(LISTED RECORDS)

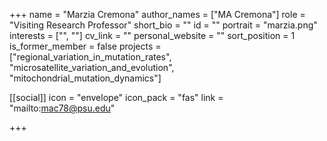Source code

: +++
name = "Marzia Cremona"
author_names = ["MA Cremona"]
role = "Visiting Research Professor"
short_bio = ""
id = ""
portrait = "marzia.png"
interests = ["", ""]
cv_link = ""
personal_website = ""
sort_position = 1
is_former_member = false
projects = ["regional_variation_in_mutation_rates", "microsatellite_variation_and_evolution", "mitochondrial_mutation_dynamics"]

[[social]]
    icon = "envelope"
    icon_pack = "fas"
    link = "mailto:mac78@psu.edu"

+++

(End LISTED RECORDS)
(LISTED RECORDS)

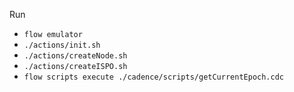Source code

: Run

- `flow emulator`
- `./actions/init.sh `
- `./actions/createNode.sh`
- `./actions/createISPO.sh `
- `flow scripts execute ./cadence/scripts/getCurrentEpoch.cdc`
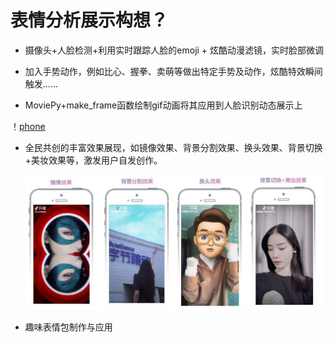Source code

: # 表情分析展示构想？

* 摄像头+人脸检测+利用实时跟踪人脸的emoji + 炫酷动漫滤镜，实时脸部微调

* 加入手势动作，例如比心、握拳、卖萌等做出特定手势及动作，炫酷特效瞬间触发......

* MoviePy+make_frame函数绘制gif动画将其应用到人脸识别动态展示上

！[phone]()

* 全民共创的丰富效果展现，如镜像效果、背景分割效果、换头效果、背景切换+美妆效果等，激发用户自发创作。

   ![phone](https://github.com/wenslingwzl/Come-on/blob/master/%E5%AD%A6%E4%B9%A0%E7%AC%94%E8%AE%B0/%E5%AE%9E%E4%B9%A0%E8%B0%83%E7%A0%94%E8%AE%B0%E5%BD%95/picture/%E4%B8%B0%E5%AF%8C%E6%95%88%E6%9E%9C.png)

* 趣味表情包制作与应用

(End LISTED RECORDS)

→ **ACTIVITY**: Tally the lines in the data that contain the string "Cremona". Report only the total.

→ **ANSWER TO THE EXERCISE**: 2